(TASK REQUIREMENTS): Read through the entries below and copy each line where "just" turns up.

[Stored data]
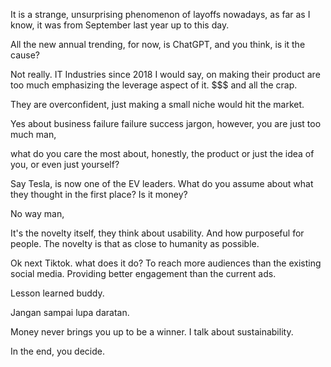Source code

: It is a strange, unsurprising phenomenon of layoffs nowadays, as far as I know, it was from September last year up to this day.

All the new annual trending, for now, is ChatGPT, and you think, is it the cause?

Not really. IT Industries since 2018 I would say, on making their product are too much emphasizing the leverage aspect of it. $$$ and all the crap.

They are overconfident, just making a small niche would hit the market.

Yes about business failure failure success jargon, however, you are just too much man, 

what do you care the most about, honestly, the product or just the idea of you, or even just yourself? 

Say Tesla, is now one of the EV leaders. What do you assume about what they thought in the first place? Is it money? 

No way man,

It's the novelty itself, they think about usability. And how purposeful for people. The novelty is that as close to humanity as possible.

Ok next Tiktok. what does it do? To reach more audiences than the existing social media. Providing better engagement than the current ads. 

Lesson learned buddy.

Jangan sampai lupa daratan.

Money never brings you up to be a winner. I talk about sustainability.

In the end, you decide.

(WRITTEN REPLY):
They are overconfident, just making a small niche would hit the market.
Yes about business failure failure success jargon, however, you are just too much man, 
what do you care the most about, honestly, the product or just the idea of you, or even just yourself? 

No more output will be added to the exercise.